------ Extracted data ------

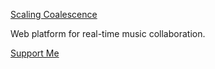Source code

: [Scaling Coalescence](https://scalingcoalescence.wordpress.com)

Web platform for real-time music collaboration.

[Support Me](https://www.buymeacoffee.com/lazar.todorovic)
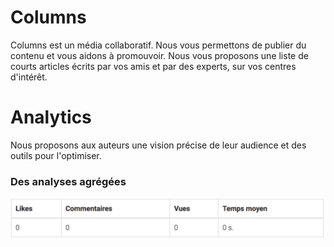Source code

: # Columns

Columns est un média collaboratif. Nous vous permettons de publier du contenu et vous aidons à promouvoir. Nous vous proposons une liste de courts articles écrits par vos amis et par des experts, sur vos centres d'intérêt.

# Analytics

Nous proposons aux auteurs une vision précise de leur audience et des outils pour l'optimiser.

### Des analyses agrégées

[![Demo CountPages alpha](https://github.com/samuelpilcer/Columns/blob/master/Website/static/metrics-1.png)](https://github.com/samuelpilcer/Columns/blob/master/Website/static/metrics-1.png)

###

------

What is needed: Would you please set down the data above again exactly, without its pictures?

Answer for this exercise:
Source code

: [Scaling Coalescence](https://scalingcoalescence.wordpress.com)

Web platform for real-time music collaboration.

[Support Me](https://www.buymeacoffee.com/lazar.todorovic)
Source code

: # Columns

Columns est un média collaboratif. Nous vous permettons de publier du contenu et vous aidons à promouvoir. Nous vous proposons une liste de courts articles écrits par vos amis et par des experts, sur vos centres d'intérêt.

# Analytics

Nous proposons aux auteurs une vision précise de leur audience et des outils pour l'optimiser.

### Des analyses agrégées

[![Demo CountPages alpha](https://github.com/samuelpilcer/Columns/blob/master/Website/static/metrics-1.png)](https://github.com/samuelpilcer/Columns/blob/master/Website/static/metrics-1.png)

###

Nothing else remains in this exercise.